> **Your goal**:
Which lines of the records contain the word "Returns"? Copy each one.
━━ Data in this exercise
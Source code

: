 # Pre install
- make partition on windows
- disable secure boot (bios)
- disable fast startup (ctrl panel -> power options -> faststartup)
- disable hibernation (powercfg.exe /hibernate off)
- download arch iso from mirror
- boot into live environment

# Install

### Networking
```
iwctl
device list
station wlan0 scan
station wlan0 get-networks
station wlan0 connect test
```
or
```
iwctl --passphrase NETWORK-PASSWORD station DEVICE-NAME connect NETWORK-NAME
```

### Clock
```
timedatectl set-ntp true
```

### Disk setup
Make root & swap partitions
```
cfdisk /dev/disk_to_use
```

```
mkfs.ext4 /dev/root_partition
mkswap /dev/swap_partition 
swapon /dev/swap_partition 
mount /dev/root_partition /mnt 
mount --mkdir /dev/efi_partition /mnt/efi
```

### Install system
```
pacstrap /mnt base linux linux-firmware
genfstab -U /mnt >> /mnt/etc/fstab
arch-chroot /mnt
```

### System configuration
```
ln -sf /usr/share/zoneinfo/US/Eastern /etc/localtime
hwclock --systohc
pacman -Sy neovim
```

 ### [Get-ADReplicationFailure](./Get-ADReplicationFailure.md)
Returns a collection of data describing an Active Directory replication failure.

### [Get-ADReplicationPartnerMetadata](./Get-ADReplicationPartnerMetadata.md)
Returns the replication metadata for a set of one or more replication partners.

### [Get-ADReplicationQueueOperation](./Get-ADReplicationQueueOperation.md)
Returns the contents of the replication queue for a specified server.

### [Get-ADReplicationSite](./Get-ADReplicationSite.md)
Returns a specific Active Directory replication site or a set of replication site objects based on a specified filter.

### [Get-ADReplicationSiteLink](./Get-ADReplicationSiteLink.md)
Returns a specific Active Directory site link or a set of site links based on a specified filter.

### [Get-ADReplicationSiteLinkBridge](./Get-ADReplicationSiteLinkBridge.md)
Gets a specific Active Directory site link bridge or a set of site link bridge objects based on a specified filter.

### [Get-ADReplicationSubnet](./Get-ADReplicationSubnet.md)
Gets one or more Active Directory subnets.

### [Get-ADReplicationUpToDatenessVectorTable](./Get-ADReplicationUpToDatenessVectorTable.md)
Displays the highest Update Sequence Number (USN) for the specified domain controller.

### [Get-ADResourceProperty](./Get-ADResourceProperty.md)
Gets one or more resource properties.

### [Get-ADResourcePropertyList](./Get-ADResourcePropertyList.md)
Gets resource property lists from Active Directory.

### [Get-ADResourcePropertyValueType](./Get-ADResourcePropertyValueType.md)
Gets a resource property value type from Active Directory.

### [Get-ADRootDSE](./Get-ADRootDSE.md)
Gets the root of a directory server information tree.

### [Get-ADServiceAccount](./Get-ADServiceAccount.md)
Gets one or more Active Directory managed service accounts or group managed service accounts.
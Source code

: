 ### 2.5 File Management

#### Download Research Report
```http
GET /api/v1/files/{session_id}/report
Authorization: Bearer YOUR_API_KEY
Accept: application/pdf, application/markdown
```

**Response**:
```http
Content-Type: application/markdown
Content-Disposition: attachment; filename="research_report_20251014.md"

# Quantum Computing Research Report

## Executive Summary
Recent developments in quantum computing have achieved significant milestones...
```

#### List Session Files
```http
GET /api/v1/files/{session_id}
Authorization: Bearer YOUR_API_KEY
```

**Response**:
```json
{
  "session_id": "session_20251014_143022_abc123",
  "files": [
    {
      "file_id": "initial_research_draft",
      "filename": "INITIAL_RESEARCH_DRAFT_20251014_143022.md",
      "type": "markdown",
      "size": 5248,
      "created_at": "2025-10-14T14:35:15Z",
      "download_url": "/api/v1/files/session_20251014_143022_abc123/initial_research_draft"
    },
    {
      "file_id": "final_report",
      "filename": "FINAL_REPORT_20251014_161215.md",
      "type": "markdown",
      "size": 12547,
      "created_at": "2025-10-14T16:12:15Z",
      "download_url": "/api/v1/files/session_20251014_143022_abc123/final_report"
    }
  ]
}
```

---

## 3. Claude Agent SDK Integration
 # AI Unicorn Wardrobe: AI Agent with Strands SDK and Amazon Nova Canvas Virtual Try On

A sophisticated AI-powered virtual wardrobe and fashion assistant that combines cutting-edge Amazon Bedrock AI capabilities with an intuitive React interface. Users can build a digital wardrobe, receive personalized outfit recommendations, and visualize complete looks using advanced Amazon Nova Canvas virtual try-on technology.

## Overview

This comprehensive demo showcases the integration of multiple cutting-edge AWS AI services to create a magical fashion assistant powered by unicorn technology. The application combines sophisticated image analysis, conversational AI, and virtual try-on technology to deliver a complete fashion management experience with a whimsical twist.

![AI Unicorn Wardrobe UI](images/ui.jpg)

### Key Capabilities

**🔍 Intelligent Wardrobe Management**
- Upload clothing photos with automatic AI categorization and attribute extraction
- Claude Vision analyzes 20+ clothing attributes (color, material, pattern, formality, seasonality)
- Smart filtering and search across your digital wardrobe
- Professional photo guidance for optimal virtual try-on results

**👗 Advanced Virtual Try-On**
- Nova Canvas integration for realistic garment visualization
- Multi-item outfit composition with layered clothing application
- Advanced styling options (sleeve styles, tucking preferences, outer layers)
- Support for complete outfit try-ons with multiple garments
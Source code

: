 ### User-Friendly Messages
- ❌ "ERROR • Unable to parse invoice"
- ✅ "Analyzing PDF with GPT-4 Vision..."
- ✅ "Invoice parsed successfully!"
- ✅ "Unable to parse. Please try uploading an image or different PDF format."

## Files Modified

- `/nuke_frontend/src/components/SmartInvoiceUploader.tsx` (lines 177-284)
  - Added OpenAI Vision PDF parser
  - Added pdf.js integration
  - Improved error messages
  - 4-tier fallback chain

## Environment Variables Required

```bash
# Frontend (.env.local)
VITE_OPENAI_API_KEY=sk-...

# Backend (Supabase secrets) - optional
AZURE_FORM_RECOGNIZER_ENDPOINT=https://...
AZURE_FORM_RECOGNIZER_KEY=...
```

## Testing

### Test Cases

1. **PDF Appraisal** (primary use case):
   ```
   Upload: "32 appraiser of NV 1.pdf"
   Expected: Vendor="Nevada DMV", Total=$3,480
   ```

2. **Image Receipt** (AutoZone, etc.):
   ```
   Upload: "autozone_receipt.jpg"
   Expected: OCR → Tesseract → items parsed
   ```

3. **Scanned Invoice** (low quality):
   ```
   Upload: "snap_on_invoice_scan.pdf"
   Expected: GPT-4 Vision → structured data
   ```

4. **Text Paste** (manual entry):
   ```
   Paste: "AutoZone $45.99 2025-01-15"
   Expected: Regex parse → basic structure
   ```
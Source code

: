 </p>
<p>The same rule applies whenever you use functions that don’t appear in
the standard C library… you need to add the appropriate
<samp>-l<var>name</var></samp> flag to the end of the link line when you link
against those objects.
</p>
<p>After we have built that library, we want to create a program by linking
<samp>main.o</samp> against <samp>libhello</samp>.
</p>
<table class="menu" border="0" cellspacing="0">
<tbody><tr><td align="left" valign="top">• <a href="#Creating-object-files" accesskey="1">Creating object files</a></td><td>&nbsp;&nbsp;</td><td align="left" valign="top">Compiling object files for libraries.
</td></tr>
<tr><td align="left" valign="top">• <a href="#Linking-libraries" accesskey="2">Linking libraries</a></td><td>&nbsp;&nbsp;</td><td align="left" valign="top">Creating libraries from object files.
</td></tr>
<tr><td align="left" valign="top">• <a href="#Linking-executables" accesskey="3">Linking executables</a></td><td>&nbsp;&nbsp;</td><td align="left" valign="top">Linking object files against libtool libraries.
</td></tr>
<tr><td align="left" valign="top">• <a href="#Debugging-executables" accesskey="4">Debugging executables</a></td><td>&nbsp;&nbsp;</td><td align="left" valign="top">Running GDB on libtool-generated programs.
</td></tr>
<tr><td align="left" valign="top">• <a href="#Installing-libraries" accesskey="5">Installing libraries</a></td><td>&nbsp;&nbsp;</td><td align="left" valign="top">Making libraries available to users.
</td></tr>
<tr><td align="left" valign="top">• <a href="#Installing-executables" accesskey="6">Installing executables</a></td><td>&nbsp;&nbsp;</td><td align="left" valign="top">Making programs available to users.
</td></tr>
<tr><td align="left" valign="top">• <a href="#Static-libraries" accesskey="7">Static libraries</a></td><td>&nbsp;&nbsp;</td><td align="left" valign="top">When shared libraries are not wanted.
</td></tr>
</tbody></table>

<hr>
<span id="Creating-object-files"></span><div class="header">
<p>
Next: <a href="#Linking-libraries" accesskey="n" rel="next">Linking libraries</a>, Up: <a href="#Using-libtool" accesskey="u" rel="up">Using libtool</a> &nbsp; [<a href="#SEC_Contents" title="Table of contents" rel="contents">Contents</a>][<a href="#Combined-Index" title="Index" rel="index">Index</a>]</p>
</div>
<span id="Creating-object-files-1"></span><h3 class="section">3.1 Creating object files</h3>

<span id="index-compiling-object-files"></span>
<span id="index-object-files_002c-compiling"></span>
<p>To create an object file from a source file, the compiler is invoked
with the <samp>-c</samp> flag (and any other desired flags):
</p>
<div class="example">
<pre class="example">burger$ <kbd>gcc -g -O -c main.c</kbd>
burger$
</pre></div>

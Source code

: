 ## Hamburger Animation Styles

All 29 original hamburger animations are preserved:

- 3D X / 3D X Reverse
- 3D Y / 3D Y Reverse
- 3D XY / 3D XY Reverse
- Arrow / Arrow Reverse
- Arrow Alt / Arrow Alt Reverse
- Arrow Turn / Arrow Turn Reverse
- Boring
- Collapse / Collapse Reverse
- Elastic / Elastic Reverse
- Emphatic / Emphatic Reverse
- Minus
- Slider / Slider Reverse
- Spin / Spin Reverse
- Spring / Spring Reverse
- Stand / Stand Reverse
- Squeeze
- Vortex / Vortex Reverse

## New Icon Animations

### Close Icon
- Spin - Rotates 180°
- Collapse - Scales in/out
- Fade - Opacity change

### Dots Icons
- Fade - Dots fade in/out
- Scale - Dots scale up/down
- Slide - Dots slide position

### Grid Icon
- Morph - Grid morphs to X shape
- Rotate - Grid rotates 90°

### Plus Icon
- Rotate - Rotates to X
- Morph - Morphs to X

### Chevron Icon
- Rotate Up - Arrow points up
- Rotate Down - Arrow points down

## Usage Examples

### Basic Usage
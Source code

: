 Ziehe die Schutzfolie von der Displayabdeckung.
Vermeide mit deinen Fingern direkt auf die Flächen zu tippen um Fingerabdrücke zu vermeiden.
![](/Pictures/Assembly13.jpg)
━━━━
> **Written answer**:
Returns a collection of data describing an Active Directory replication failure.
Returns the replication metadata for a set of one or more replication partners.
Returns the contents of the replication queue for a specified server.
Returns a specific Active Directory replication site or a set of replication site objects based on a specified filter.
Returns a specific Active Directory site link or a set of site links based on a specified filter.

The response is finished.